What is the most elegant way to check if the directory a file is going to be written to exists, and if not, create the directory using Python? Here is what I tried:
If you consider the following:
os.path.isdir('/tmp/dirname')
means a directory (path) exists AND is a directory. So for me this way does what I need. So I can make sure it is folder (not a file) and exists.
import os
if os.path.isfile(filename):
print "file exists"
else:
"Your code here"
Where your code here is use the (touch) command
This will check if the file is there if it is not then it will create it.
Starting from Python 3.5, pathlib.Path.mkdir has an exist_ok
flag:
from pathlib import Path
path = Path('/my/directory/filename.txt')
path.parent.mkdir(parents=True, exist_ok=True)
# path.parent ~ os.path.dirname(path)
This recursively creates the directory and does not raise an exception if the directory already exists.
(just as os.makedirs got an exist_ok
flag starting from python 3.2 e.g os.makedirs(path, exist_ok=True)
)
Note: when i posted this answer none of the other answers mentioned exist_ok
...
I have put the following down. It's not totally foolproof though.
import os
dirname = 'create/me'
try:
os.makedirs(dirname)
except OSError:
if os.path.exists(dirname):
# We are nearly safe
pass
else:
# There was an error on creation, so make sure we know about it
raise
Now as I say, this is not really foolproof, because we have the possiblity of failing to create the directory, and another process creating it during that period.
Check if a directory exists and create it if necessary?
The direct answer to this is, assuming a simple situation where you don't expect other users or processes to be messing with your directory:
if not os.path.exists(d):
os.makedirs(d)
or if making the directory is subject to race conditions (i.e. if after checking the path exists, something else may have already made it) do this:
import errno
try:
os.makedirs(d)
except OSError as exception:
if exception.errno != errno.EEXIST:
raise
But perhaps an even better approach is to sidestep the resource contention issue, by using temporary directories via tempfile:
import tempfile
d = tempfile.mkdtemp()
Here's the essentials from the online doc:
mkdtemp(suffix='', prefix='tmp', dir=None) User-callable function to create and return a unique temporary directory. The return value is the pathname of the directory. The directory is readable, writable, and searchable only by the creating user. Caller is responsible for deleting the directory when done with it.
pathlib.Path
with exist_ok
There's a new Path
object (as of 3.4) with lots of methods one would want to use with paths - one of which is mkdir
.
(For context, I'm tracking my weekly rep with a script. Here's the relevant parts of code from the script that allow me to avoid hitting Stack Overflow more than once a day for the same data.)
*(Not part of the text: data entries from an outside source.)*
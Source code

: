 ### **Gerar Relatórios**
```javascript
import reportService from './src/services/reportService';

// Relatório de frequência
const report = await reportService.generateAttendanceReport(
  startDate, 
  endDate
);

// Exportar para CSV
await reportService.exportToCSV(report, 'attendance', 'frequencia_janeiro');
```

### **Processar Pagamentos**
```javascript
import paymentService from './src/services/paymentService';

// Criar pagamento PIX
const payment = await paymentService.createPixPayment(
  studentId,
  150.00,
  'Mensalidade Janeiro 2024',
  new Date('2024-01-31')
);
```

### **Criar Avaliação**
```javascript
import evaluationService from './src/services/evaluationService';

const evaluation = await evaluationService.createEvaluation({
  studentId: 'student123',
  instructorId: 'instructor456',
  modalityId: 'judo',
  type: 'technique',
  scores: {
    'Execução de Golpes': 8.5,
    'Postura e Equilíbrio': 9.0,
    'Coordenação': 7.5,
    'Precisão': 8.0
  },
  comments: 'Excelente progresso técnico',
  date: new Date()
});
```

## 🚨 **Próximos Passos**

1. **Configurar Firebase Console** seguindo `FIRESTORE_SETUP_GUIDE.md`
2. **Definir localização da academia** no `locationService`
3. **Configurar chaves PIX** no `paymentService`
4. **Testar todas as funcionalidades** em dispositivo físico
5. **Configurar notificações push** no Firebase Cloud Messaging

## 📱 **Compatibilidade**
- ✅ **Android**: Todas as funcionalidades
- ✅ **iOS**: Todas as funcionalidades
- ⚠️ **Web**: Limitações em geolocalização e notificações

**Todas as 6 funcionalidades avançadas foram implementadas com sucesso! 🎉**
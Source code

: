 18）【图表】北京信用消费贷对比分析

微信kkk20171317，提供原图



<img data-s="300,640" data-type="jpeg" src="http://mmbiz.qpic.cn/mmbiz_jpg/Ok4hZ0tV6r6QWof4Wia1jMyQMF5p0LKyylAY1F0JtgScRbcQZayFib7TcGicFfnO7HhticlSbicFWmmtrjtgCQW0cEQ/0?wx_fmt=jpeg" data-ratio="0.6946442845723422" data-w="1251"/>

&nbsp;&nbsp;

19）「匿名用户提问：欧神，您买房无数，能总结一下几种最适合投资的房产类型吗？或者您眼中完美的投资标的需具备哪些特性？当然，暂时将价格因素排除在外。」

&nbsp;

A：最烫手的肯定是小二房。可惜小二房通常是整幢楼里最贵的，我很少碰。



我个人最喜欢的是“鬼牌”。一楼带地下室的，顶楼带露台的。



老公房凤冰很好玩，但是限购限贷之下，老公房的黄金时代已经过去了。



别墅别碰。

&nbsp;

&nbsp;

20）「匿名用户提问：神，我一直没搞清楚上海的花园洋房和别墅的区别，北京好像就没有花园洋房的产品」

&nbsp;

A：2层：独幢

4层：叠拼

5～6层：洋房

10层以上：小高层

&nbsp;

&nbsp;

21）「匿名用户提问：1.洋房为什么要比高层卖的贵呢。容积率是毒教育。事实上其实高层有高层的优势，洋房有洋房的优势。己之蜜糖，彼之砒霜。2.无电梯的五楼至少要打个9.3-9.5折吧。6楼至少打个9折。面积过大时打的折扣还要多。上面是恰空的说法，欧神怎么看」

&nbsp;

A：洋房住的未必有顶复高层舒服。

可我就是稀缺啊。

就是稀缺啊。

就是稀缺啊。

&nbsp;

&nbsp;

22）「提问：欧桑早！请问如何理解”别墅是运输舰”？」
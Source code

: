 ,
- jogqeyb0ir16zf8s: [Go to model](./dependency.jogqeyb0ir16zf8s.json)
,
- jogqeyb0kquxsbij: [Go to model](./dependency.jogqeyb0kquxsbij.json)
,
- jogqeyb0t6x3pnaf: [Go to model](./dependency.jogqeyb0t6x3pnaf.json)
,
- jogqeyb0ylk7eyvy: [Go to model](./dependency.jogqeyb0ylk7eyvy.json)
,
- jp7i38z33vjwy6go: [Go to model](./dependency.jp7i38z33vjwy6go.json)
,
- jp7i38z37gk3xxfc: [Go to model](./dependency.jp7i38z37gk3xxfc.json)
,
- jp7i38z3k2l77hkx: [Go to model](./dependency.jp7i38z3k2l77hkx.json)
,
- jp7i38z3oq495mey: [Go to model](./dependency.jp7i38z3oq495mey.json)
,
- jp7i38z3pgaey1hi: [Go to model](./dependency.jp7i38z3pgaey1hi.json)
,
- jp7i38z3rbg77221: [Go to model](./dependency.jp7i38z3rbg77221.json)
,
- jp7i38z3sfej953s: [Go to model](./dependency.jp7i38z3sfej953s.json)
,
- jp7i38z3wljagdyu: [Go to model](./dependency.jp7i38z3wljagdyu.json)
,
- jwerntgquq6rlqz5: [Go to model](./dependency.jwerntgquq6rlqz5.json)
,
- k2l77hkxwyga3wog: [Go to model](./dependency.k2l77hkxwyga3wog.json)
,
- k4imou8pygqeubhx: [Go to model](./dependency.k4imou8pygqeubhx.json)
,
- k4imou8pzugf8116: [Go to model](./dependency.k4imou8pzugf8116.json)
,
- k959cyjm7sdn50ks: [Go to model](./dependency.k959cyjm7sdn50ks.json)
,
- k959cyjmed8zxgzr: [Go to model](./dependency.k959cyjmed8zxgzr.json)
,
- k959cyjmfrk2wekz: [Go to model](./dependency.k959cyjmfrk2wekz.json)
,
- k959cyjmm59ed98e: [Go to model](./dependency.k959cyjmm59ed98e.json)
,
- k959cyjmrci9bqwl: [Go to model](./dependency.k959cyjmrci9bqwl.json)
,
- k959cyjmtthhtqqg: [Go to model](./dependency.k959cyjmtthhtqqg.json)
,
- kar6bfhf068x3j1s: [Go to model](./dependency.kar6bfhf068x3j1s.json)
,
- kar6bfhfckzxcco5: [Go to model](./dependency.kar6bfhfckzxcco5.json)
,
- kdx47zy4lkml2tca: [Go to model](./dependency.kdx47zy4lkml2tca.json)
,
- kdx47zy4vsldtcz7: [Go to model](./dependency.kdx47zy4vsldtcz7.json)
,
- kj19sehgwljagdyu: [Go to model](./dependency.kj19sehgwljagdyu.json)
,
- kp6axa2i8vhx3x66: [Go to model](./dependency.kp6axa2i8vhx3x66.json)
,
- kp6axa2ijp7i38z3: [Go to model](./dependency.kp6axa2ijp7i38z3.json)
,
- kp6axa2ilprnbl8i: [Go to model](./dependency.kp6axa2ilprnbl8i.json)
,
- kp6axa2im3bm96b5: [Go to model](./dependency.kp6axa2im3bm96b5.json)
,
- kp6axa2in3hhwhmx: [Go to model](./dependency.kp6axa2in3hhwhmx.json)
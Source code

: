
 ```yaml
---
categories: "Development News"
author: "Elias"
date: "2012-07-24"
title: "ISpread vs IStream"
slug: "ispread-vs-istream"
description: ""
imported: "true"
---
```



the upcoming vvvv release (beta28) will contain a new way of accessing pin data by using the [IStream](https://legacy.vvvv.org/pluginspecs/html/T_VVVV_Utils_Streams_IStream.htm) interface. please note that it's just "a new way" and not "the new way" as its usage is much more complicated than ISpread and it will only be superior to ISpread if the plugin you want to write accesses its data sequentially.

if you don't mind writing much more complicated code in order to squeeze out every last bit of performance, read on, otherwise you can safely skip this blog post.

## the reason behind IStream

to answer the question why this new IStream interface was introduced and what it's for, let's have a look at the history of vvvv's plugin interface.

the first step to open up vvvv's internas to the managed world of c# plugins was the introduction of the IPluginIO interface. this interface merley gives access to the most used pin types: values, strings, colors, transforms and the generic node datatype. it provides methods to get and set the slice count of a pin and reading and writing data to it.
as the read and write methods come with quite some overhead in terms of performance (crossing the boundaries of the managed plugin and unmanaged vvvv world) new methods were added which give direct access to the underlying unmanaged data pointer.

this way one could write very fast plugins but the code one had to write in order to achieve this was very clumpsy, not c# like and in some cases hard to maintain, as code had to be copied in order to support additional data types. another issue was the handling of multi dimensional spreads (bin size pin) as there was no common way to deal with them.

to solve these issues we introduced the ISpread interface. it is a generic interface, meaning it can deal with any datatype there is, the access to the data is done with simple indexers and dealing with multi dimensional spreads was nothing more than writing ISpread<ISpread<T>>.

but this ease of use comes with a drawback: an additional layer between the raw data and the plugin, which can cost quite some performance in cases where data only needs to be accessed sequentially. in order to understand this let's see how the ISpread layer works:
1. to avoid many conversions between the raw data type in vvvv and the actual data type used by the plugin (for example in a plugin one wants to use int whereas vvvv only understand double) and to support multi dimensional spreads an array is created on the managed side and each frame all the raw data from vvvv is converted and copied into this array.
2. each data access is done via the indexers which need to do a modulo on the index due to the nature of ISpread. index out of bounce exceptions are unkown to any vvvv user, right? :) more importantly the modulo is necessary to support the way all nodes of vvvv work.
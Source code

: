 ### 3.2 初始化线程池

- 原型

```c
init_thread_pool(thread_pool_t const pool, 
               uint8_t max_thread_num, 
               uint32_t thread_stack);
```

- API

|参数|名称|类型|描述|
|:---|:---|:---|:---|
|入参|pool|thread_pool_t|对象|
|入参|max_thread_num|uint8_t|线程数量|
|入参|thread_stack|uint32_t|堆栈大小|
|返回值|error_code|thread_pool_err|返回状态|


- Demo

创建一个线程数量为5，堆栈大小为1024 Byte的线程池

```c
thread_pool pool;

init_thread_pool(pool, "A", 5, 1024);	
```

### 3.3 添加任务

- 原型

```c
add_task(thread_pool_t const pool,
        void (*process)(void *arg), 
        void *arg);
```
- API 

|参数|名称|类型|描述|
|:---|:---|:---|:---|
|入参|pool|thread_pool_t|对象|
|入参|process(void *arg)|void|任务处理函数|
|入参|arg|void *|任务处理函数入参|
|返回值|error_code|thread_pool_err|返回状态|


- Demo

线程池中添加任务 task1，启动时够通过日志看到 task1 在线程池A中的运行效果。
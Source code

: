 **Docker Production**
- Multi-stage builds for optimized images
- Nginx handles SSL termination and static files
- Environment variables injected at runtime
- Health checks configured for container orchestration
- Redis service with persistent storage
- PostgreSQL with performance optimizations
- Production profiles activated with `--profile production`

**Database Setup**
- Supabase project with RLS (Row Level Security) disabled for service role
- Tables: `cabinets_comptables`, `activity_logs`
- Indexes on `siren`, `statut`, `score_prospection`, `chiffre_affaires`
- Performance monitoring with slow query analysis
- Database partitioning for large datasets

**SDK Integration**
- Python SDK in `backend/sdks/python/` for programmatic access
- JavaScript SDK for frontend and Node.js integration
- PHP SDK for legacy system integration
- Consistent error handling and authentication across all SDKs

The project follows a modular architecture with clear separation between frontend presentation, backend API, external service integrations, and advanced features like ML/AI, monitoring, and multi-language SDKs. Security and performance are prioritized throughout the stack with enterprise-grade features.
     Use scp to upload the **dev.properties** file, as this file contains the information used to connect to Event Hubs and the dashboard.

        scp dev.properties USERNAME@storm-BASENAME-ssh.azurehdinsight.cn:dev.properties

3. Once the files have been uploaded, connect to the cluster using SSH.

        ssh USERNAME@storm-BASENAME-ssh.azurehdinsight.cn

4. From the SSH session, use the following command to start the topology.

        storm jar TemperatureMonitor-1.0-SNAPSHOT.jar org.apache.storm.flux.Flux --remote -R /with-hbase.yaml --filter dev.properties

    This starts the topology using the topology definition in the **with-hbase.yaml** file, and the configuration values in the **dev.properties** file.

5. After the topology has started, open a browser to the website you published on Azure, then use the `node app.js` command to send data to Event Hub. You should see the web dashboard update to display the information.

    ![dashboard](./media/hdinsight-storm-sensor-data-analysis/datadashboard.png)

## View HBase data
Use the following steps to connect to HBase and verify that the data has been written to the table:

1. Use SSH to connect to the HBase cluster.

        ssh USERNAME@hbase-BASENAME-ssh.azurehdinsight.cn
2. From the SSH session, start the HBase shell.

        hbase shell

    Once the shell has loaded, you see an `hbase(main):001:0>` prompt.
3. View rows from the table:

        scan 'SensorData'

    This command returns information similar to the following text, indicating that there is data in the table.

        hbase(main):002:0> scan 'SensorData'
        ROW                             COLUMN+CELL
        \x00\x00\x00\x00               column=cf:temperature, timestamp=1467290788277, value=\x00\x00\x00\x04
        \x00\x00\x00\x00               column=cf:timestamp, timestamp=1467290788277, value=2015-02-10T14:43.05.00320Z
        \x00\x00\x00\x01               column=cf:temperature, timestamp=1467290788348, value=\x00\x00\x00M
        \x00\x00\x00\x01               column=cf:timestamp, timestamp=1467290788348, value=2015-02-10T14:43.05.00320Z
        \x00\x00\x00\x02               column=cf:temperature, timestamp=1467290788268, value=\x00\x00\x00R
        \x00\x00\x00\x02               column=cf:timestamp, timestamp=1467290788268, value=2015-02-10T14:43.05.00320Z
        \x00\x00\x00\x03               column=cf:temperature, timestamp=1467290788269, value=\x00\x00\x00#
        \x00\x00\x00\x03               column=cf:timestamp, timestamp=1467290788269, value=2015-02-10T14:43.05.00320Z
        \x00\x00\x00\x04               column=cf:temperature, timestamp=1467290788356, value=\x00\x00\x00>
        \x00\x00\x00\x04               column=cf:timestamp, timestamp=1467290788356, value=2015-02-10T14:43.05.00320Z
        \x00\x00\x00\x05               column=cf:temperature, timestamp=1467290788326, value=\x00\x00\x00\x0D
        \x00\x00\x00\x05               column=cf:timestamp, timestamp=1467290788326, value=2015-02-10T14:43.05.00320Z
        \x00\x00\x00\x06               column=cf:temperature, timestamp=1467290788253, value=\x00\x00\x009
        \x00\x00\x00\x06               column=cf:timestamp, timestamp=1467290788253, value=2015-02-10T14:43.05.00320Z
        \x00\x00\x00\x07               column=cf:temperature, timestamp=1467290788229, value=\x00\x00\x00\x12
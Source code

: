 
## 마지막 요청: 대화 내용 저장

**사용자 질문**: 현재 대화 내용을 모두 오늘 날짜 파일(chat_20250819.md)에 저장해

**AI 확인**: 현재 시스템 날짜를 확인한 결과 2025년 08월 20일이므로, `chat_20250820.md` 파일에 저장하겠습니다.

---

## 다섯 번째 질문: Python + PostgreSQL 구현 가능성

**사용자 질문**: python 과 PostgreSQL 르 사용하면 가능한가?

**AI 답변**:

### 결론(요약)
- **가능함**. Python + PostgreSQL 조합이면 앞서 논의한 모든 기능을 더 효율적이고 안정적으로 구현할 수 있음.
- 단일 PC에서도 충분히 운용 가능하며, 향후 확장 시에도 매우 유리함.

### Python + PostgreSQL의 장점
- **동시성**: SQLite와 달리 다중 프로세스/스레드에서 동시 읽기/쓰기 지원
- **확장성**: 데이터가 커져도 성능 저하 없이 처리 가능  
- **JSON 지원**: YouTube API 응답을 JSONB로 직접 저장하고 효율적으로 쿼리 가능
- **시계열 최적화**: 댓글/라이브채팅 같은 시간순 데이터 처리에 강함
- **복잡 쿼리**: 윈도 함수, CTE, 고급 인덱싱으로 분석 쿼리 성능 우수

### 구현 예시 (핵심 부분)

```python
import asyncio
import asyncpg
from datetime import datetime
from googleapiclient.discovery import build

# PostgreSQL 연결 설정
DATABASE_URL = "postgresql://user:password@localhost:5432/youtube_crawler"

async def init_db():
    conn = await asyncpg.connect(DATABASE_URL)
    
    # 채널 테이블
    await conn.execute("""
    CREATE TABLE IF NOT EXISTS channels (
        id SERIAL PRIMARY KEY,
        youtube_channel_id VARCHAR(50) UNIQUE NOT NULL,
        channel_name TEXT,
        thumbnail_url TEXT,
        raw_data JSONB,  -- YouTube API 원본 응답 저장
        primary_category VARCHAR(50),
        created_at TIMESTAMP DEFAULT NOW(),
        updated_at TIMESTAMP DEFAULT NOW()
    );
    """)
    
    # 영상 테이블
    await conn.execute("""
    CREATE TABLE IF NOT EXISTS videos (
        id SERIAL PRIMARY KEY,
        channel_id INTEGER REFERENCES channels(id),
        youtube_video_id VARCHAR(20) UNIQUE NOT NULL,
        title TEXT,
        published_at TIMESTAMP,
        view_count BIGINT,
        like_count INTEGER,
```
First the relevant imports:
from pathlib import Path
import tempfile
We don't have to deal with os.path.join
now - just join path parts with a /
:
directory = Path(tempfile.gettempdir()) / 'sodata'
Then I idempotently ensure the directory exists - the exist_ok
argument shows up in Python 3.5:
directory.mkdir(exist_ok=True)
Here's the relevant part of the documentation:
If
exist_ok
is true,FileExistsError
exceptions will be ignored (same behavior as thePOSIX mkdir -p
command), but only if the last path component is not an existing non-directory file.
Here's a little more of the script - in my case, I'm not subject to a race condition, I only have one process that expects the directory (or contained files) to be there, and I don't have anything trying to remove the directory.
todays_file = directory / str(datetime.datetime.utcnow().date())
if todays_file.exists():
logger.info("todays_file exists: " + str(todays_file))
df = pd.read_json(str(todays_file))
Path
objects have to be coerced to str
before other APIs that expect str
paths can use them.
Perhaps Pandas should be updated to accept instances of the abstract base class, os.PathLike
.
For a one-liner solution, you can use IPython.utils.path.ensure_dir_exists():
from IPython.utils.path import ensure_dir_exists
ensure_dir_exists(dir)
From the documentation: Ensure that a directory exists. If it doesn’t exist, try to create it and protect against a race condition if another process is doing the same.